The Monday crew got to program a Shimano electronic road shifter. Because, yeah, you have to program your shifters. That bike also had wheels with some weird nipples buried in the rim, and piano wire spokes. I know the cool-kid shops in the big market areas are doing a lot more of this. I still think it's absurd. We've let the complicated bullshit creep in and creep in as an accepted norm. Almost no one (mostly just me) fought back against it in the early 1990s when it really started to foam up like a runaway science experiment.

I know bicycles have always been popular with experimenters. From the 1990s onward, the industry has been completely devoted to pickier equipment for dubious advantages. I'm not even sure it makes racing better. That's usually the excuse, that the new gear gives a competitive advantage or supports athletes better, leading to higher levels of achievement. But competitors would compete on Draisines, if that's all they had. Competitors compete. And when they're finished competing, they quit and don't look back. Why should the rest of us, devoted to pedaling for life, have to put up with the debris left behind by a bunch of egotists into it for short-term glory?

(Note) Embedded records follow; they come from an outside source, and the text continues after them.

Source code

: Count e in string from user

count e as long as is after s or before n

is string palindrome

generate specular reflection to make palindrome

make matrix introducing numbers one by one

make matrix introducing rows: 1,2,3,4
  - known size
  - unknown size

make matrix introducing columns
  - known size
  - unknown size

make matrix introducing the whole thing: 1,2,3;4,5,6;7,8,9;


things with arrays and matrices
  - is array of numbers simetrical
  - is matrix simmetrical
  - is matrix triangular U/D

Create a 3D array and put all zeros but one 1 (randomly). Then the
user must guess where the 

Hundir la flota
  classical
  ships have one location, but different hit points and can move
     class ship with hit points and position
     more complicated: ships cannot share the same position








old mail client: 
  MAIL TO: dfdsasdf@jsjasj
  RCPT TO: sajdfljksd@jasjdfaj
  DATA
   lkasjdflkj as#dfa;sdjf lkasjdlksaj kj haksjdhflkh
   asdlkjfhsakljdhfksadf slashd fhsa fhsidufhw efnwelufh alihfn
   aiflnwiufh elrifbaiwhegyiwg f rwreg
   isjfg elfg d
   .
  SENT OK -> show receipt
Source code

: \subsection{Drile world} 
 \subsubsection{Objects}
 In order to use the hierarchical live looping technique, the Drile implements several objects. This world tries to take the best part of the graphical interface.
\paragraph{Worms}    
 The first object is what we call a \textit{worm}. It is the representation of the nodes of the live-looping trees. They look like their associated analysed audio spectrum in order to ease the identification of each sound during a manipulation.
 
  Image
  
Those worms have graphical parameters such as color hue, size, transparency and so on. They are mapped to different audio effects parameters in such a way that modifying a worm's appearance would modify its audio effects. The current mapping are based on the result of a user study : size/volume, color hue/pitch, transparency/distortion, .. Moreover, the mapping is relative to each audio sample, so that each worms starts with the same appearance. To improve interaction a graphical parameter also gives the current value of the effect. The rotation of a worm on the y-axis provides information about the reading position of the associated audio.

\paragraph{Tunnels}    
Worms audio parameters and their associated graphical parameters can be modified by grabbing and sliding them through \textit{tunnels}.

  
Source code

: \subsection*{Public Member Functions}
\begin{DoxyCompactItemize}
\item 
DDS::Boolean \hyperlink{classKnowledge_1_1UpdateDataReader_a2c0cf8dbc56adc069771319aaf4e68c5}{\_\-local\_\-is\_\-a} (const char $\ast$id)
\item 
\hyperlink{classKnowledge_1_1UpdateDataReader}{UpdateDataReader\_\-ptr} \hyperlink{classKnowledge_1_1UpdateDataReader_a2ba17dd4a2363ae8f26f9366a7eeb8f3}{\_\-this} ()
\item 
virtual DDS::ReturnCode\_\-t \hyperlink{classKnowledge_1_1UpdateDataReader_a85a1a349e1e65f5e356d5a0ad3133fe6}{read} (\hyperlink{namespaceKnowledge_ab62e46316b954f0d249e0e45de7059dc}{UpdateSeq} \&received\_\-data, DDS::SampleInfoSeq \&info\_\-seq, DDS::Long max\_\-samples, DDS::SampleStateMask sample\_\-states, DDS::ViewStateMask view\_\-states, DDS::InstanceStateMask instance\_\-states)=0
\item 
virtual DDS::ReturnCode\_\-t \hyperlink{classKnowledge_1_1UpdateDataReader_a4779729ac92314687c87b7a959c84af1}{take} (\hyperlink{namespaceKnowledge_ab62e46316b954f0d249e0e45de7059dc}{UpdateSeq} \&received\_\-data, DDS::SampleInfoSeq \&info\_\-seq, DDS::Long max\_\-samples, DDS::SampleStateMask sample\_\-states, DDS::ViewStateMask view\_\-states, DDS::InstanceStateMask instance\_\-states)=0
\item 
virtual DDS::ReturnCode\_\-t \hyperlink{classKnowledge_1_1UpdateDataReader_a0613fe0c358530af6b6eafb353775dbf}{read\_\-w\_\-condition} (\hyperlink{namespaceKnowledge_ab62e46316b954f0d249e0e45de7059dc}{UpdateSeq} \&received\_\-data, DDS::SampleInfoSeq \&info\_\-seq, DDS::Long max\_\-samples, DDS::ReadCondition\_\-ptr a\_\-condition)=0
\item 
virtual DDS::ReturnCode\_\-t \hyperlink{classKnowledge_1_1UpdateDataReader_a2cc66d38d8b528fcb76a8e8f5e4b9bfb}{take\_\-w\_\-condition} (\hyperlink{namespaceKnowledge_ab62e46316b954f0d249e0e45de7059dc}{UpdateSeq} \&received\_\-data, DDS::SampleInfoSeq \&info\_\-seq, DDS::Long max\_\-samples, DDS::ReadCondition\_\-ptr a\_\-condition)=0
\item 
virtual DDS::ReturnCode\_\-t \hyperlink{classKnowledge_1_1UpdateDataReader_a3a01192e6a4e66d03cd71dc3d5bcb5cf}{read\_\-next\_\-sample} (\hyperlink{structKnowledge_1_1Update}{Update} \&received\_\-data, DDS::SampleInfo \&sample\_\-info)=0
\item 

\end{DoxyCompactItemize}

Then there's mountain biking. The quest for a light weight, sturdy, but basically traditional bicycle gave way to hulking crustaceans optimized for bashing. They're really good at what they do. What excuse does anyone have for clotting up the roads when you can get a wonderfully sophisticated machine for going out into the woods, where you bother no one? Be sure you keep up your maintenance schedule.

I enjoy the challenges of trying to fix this crap. Sometimes it's a pain, but for the most part I can just laugh at the folly and try to keep it working. Once in a while, something really cool comes in. As long as people pay their bills, it's an okay way to contribute to society.


Steve A said...

They went over the edge when they started narrowing chains on bikes intended for use by regular people. 8-speed cassettes were the practical limit.

cafiend said...

Ayyyyyyy--MEN! Except 9-speed cassette cogs and spacers are good for making 8-speed blocks that will fit 7-speed freehub bodies. You can still run an 8-speed chain! Shifting in friction, of course.

Steve A said...

IMO, seven speeds is the best. Perfect chain line in 4th gear.